* Dataset entries *
****************

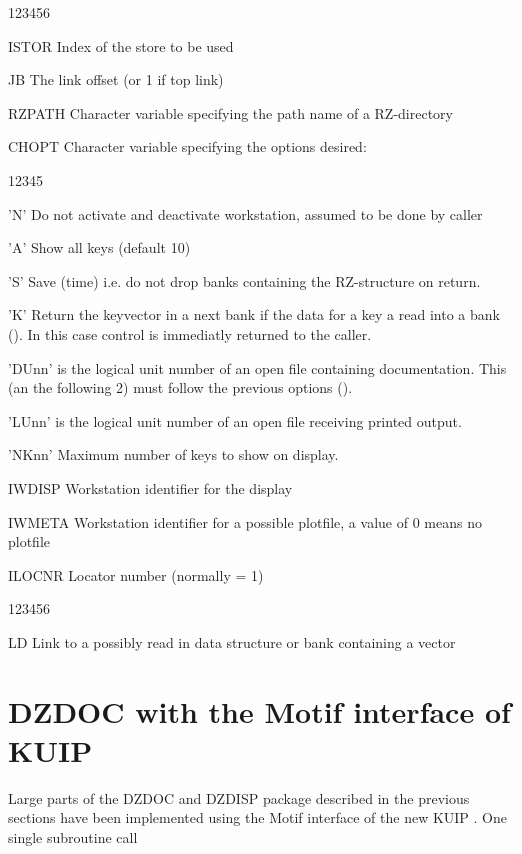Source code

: \Idesc
 
\begin{DLtt}{123456}
\item[ISTOR]  Index of the store to be used
\item[JB]     The link offset (or 1 if top link)
\item[RZPATH] Character variable specifying the path name of a RZ-directory
\item[CHOPT]  Character variable specifying the options desired:
  \begin{DLtt}{12345}
    \item['N']    Do not activate and deactivate workstation,
                  assumed to be done by caller
    \item['A']    Show all keys (default 10)
    \item['S']    Save (time) i.e. do not drop banks containing
                  the RZ-structure on return.
    \item['K']    Return the keyvector in a next bank if the data for
                  a key a read into a bank (). 
                  In this case control is immediatly returned to the caller.
    \item['DUnn']  is the logical unit number of an open file
                  containing documentation. This (an the following 2)
                  must follow the previous options ().
    \item['LUnn']  is the logical unit number of an open file
                  receiving printed output.
    \item['NKnn'] Maximum number of keys to show on display.
  \end{DLtt}
\item[IWDISP] Workstation identifier for the display
\item[IWMETA] Workstation identifier for a possible plotfile,
              a value of 0 means no plotfile
\item[ILOCNR] Locator number (normally = 1)
\end{DLtt}
 
\Odesc
 
\begin{DLtt}{123456}
\item[LD]  Link to a possibly read in data structure or bank containing 
           a vector
\end{DLtt}
 
\section{DZDOC with the Motif interface of KUIP}
Large parts of the DZDOC and DZDISP package described in the previous
sections have been implemented using the Motif \cite{bib-Motif} 
interface of the new KUIP \cite{bib-KUIP}. One single subroutine 
call
 
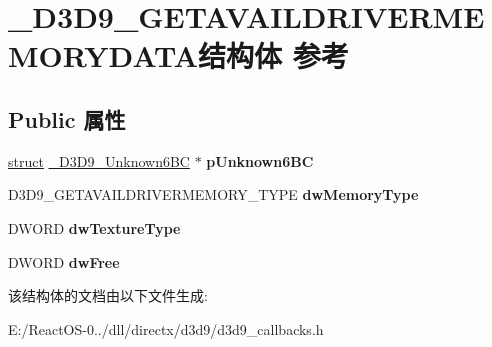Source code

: \hypertarget{struct___d3_d9___g_e_t_a_v_a_i_l_d_r_i_v_e_r_m_e_m_o_r_y_d_a_t_a}{}\section{\+\_\+\+D3\+D9\+\_\+\+G\+E\+T\+A\+V\+A\+I\+L\+D\+R\+I\+V\+E\+R\+M\+E\+M\+O\+R\+Y\+D\+A\+T\+A结构体 参考}
\label{struct___d3_d9___g_e_t_a_v_a_i_l_d_r_i_v_e_r_m_e_m_o_r_y_d_a_t_a}
\subsection*{Public 属性}
\begin{DoxyCompactItemize}
\item 
\mbox{\label{struct___d3_d9___g_e_t_a_v_a_i_l_d_r_i_v_e_r_m_e_m_o_r_y_d_a_t_a_ae5cc65b92ad9b56005748a7cd5ee1cc9}} 
\hyperlink{interfacestruct}{struct} \hyperlink{struct___d3_d9___unknown6_b_c}{\+\_\+\+D3\+D9\+\_\+\+Unknown6\+BC} $\ast$ {\bfseries p\+Unknown6\+BC}
\item 
\mbox{\label{struct___d3_d9___g_e_t_a_v_a_i_l_d_r_i_v_e_r_m_e_m_o_r_y_d_a_t_a_a7b1b0cb4d082f98aae9664cab592394a}} 
D3\+D9\+\_\+\+G\+E\+T\+A\+V\+A\+I\+L\+D\+R\+I\+V\+E\+R\+M\+E\+M\+O\+R\+Y\+\_\+\+T\+Y\+PE {\bfseries dw\+Memory\+Type}
\item 
\mbox{\label{struct___d3_d9___g_e_t_a_v_a_i_l_d_r_i_v_e_r_m_e_m_o_r_y_d_a_t_a_a907ce3619b854c80f5f785230d9de7aa}} 
D\+W\+O\+RD {\bfseries dw\+Texture\+Type}
\item 
\mbox{\label{struct___d3_d9___g_e_t_a_v_a_i_l_d_r_i_v_e_r_m_e_m_o_r_y_d_a_t_a_ad5b313981cd96ecff7b6941c3cc07a52}} 
D\+W\+O\+RD {\bfseries dw\+Free}
\end{DoxyCompactItemize}


该结构体的文档由以下文件生成\+:\begin{DoxyCompactItemize}
\item 
E\+:/\+React\+O\+S-\/0../dll/directx/d3d9/d3d9\+\_\+callbacks.\+h\end{DoxyCompactItemize}
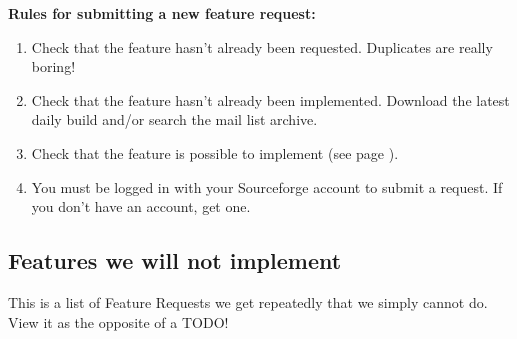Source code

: {\bfseries
Rules for submitting a new feature request:}

\begin{enumerate}
\item Check that the feature hasn't already been
requested. Duplicates are really boring!
\item Check that the feature hasn't already been
implemented. Download the latest daily build and/or search the mail
list archive.
\item Check that the feature is possible to implement (see page
\pageref{ref:NODO}).
\item You must be logged in with your Sourceforge account to submit a
request. If you don't have an account, get one. 
\end{enumerate}


\subsection{\label{ref:NODO}Features we will not implement}
This is a list of Feature Requests we get repeatedly that we simply
cannot do. View it as the opposite of a TODO!


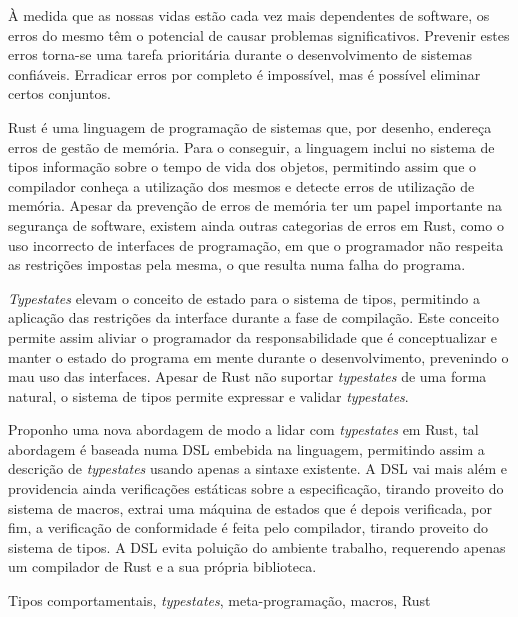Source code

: 

À medida que as nossas vidas estão cada vez mais dependentes de software,
os erros do mesmo têm o potencial de causar problemas significativos.
Prevenir estes erros torna-se uma tarefa prioritária durante o desenvolvimento de sistemas confiáveis.
Erradicar erros por completo é impossível, mas é possível eliminar certos conjuntos.

Rust é uma linguagem de programação de sistemas que, por desenho, endereça erros de gestão de memória.
Para o conseguir, a linguagem inclui no sistema de tipos informação sobre o tempo de vida dos objetos,
permitindo assim que o compilador conheça a utilização dos mesmos e detecte erros de utilização de memória.
Apesar da prevenção de erros de memória ter um papel importante na segurança de software,
existem ainda outras categorias de erros em Rust,
como o uso incorrecto de interfaces de programação, em que o programador não respeita as restrições impostas pela mesma, o que resulta numa falha do programa.

\emph{Typestates} elevam o conceito de estado para o sistema de tipos,
permitindo a aplicação das restrições da interface durante a fase de compilação.
Este conceito permite assim aliviar o programador da responsabilidade que é conceptualizar e manter o estado do programa em mente durante o desenvolvimento, prevenindo o mau uso das interfaces.
Apesar de Rust não suportar \emph{typestates} de uma forma natural,
o sistema de tipos permite expressar e validar \emph{typestates}.

Proponho uma nova abordagem de modo a lidar com \emph{typestates} em Rust,
tal abordagem é baseada numa \gls{DSL} embebida na linguagem,
permitindo assim a descrição de \emph{typestates} usando apenas a sintaxe existente.
A \gls{DSL} vai mais além e providencia ainda verificações estáticas sobre a especificação,
tirando proveito do sistema de macros, extrai uma máquina de estados que é depois verificada,
por fim, a verificação de conformidade é feita pelo compilador, tirando proveito do sistema de tipos.
A \gls{DSL} evita poluição do ambiente trabalho, requerendo apenas um compilador de Rust e a sua própria biblioteca.


\begin{keywords}
Tipos comportamentais, \emph{typestates}, meta-programação, macros, Rust
\end{keywords}
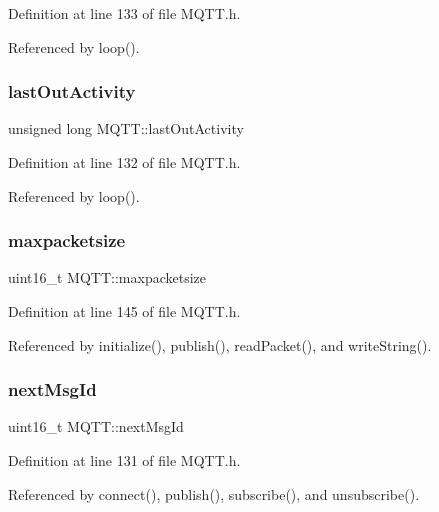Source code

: Definition at line 133 of file M\+Q\+T\+T.\+h.



Referenced by loop().

\mbox{\label{class_m_q_t_t_a58a1c0a26b1de2522b79627b224bf1f6}} 
\subsubsection{last\+Out\+Activity}
{\footnotesize\ttfamily unsigned long M\+Q\+T\+T\+::last\+Out\+Activity\hspace{0.3cm}{\ttfamily [private]}}



Definition at line 132 of file M\+Q\+T\+T.\+h.



Referenced by loop().

\mbox{\label{class_m_q_t_t_aac8cf32807b542ce45a9060d9769f35e}} 
\subsubsection{maxpacketsize}
{\footnotesize\ttfamily uint16\+\_\+t M\+Q\+T\+T\+::maxpacketsize\hspace{0.3cm}{\ttfamily [private]}}



Definition at line 145 of file M\+Q\+T\+T.\+h.



Referenced by initialize(), publish(), read\+Packet(), and write\+String().

\mbox{\label{class_m_q_t_t_ade1e9fc252b7ca59f30be31439ff84ab}} 
\subsubsection{next\+Msg\+Id}
{\footnotesize\ttfamily uint16\+\_\+t M\+Q\+T\+T\+::next\+Msg\+Id\hspace{0.3cm}{\ttfamily [private]}}



Definition at line 131 of file M\+Q\+T\+T.\+h.



Referenced by connect(), publish(), subscribe(), and unsubscribe().

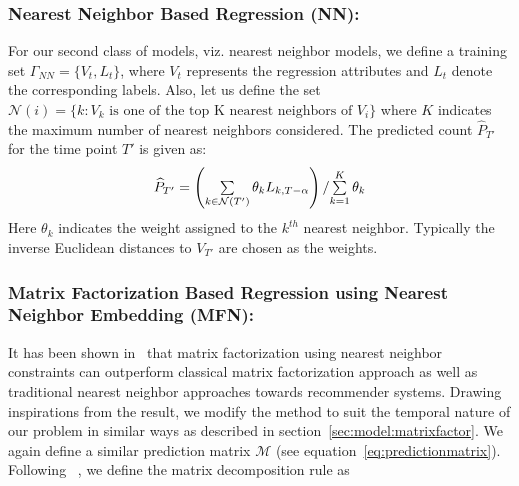 \subsubsection{\label{sec:model:nearestneighbor} Nearest Neighbor Based Regression (NN):}
For our second class of models, viz. nearest neighbor models, we define a training set $\Gamma_{NN}
= \lbrace V_t, L_t \rbrace$, where $V_t$ represents the regression attributes
and $L_t$ denote the corresponding labels.
Also, let us define the set 
$\mathcal{N}(i) = \lbrace k : \mbox{$V_k$ is one of the top  K nearest neighbors of $V_{i}$} \rbrace$ 
where $K$ indicates the maximum number of nearest neighbors considered.
The predicted count $\widehat{P}_{T'}$ for the time point $T'$ is given as:
\vspace{-1em}
\begin{equation} \label{eq:nearestneighbor:pred}
  \begin{array}{l}
    \widehat{P}_{T'}  =  \left({\sum\limits_{k \in \mathcal{N}(T')}
  \theta_{k}L_{k,T - \alpha}}\right)
    /{\sum\limits_{k=1}^{K} \theta_{k}}\\
  \end{array}
\vspace{-0.6em}
\end{equation}
\noindent
Here $\theta_k$ indicates the weight assigned to the $k^{th}$ nearest neighbor.
Typically the inverse Euclidean distances to $V_{T'}$ are chosen as the weights.
\vspace{-1em}
\subsubsection{\label{sec:model:nearestmatrix} Matrix Factorization Based
Regression using Nearest Neighbor Embedding (MFN):}
It has been shown in~\cite{koren2008factor} that matrix factorization using nearest neighbor constraints can
outperform classical matrix factorization approach as well as traditional nearest neighbor approaches towards
recommender systems. Drawing inspirations from the result, we modify the method to suit the temporal nature of our problem in similar ways 
as described in section~\ref{sec:model:matrixfactor}. We again define a similar prediction matrix $\mathcal{M}$ 
(see equation~\ref{eq:predictionmatrix}). Following ~\cite{koren2008factor}, we define the 
matrix decomposition rule as 

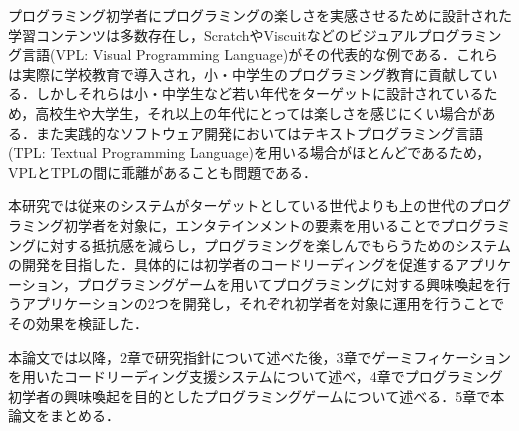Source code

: プログラミング初学者にプログラミングの楽しさを実感させるために設計された学習コンテンツは多数存在し，ScratchやViscuitなどのビジュアルプログラミング言語(VPL: Visual Programming Language)がその代表的な例である．これらは実際に学校教育で導入され，小・中学生のプログラミング教育に貢献している．しかしそれらは小・中学生など若い年代をターゲットに設計されているため，高校生や大学生，それ以上の年代にとっては楽しさを感じにくい場合がある．また実践的なソフトウェア開発においてはテキストプログラミング言語(TPL: Textual Programming Language)を用いる場合がほとんどであるため，VPLとTPLの間に乖離があることも問題である．

本研究では従来のシステムがターゲットとしている世代よりも上の世代のプログラミング初学者を対象に，エンタテインメントの要素を用いることでプログラミングに対する抵抗感を減らし，プログラミングを楽しんでもらうためのシステムの開発を目指した．具体的には初学者のコードリーディングを促進するアプリケーション，プログラミングゲームを用いてプログラミングに対する興味喚起を行うアプリケーションの2つを開発し，それぞれ初学者を対象に運用を行うことでその効果を検証した．


本論文では以降，2章で研究指針について述べた後，3章でゲーミフィケーションを用いたコードリーディング支援システムについて述べ，4章でプログラミング初学者の興味喚起を目的としたプログラミングゲームについて述べる．5章で本論文をまとめる．
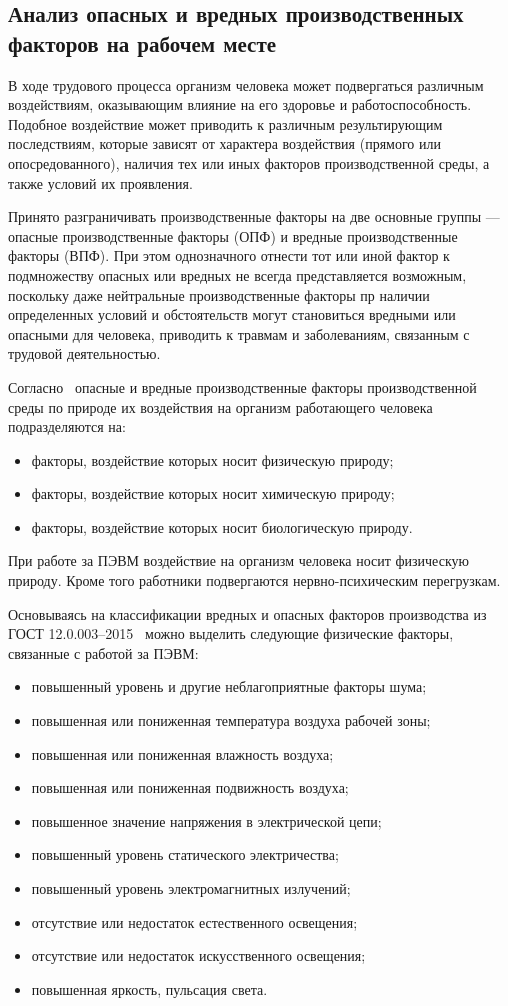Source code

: \subsection{Анализ опасных и вредных производственных факторов на рабочем месте}

В ходе трудового процесса организм человека может подвергаться различным воздействиям, 
оказывающим влияние на его здоровье и работоспособность. Подобное воздействие может приводить к 
различным результирующим последствиям, которые зависят от характера воздействия (прямого или
опосредованного), наличия тех или иных факторов производственной среды, а также условий
их проявления. 

Принято разграничивать производственные факторы на две основные группы --- опасные производственные факторы
(ОПФ) и вредные производственные факторы (ВПФ). При этом однозначного отнести тот или иной
фактор к подмножеству опасных или вредных не всегда представляется возможным, поскольку
даже нейтральные производственные факторы пр наличии определенных условий и обстоятельств
могут становиться вредными или опасными для человека, приводить к травмам и заболеваниям, 
связанным с трудовой деятельностью.

Согласно~\cite{gost_12.0.003-2015} опасные и вредные производственные факторы производственной
среды по природе их воздействия на организм работающего человека подразделяются на:
\begin{itemize}
 \item факторы, воздействие которых носит физическую природу;
 \item факторы, воздействие которых носит химическую природу;
 \item факторы, воздействие которых носит биологическую природу.
\end{itemize}

При работе за ПЭВМ воздействие на организм человека носит физическую природу. Кроме того
работники подвергаются нервно-психическим перегрузкам.

Основываясь на классификации вредных и опасных факторов производства из ГОСТ 12.0.003--2015~\cite{gost_12.0.003-2015} 
можно выделить следующие физические факторы, связанные с работой за ПЭВМ:
\begin{itemize}
 \item повышенный уровень и другие неблагоприятные факторы шума;
 \item повышенная или пониженная температура воздуха рабочей зоны;
 \item повышенная или пониженная влажность воздуха;
 \item повышенная или пониженная подвижность воздуха;
 \item повышенное значение напряжения в электрической цепи;
 \item повышенный уровень статического электричества;
 \item повышенный уровень электромагнитных излучений;
 \item отсутствие или недостаток естественного освещения;
 \item отсутствие или недостаток искусственного освещения;
 \item повышенная яркость, пульсация света. 
\end{itemize}

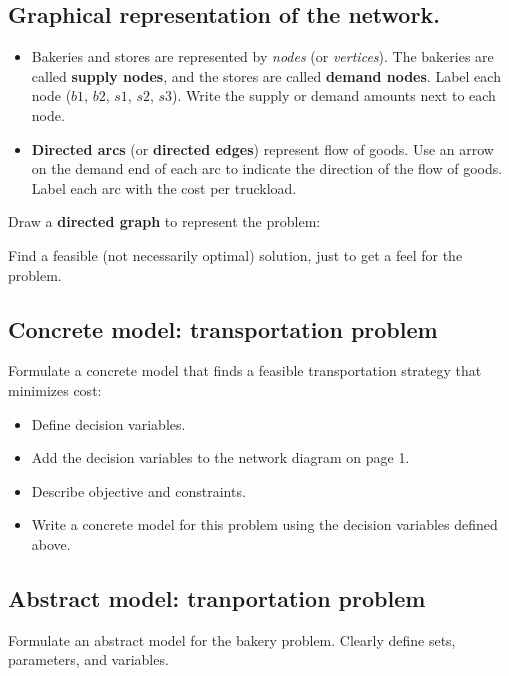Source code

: \documentclass[11pt]{article}
\theoremstyle{definition}
\begin{document}
\subsection{Graphical representation of the network.}
\begin{itemize}
\item Bakeries and stores are represented by \emph{nodes} (or \emph{vertices}).  The bakeries are called \textbf{supply nodes}, and the stores are called \textbf{demand nodes}.  Label each node ($b1$, $b2$, $s1$, $s2$, $s3$).    Write the supply or demand amounts next to each node. 
\item \textbf{Directed arcs} (or \textbf{directed edges}) represent flow of goods.  Use an arrow on the demand end of each arc to indicate the direction of the flow of goods.  Label each arc with the cost per truckload.  
\end{itemize}

Draw a \textbf{directed graph} to represent the problem:

\newpage
Find a feasible (not necessarily optimal) solution, just to get a feel for the problem.  \vspace{1 in}


\subsection{Concrete model: transportation problem}
Formulate a concrete model that finds a feasible transportation strategy that minimizes cost:
\begin{itemize}

\item  Define decision variables.  
\vspace{1 in}

\item  Add the decision variables to the network diagram on page 1.

\item Describe objective and constraints.
\vspace{1.5in}
\item Write a concrete model for this problem using the decision variables defined above. 
\end{itemize}

\newpage
\subsection{Abstract model: tranportation problem}
Formulate an abstract model for the bakery problem. Clearly define sets, parameters, and variables.
\end{document}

****************

* What you should do *
Filter the data for the string "options". Copy each matching line.

* Task result *
\item[CHOPT]  Character variable specifying the options desired:
                  must follow the previous options ().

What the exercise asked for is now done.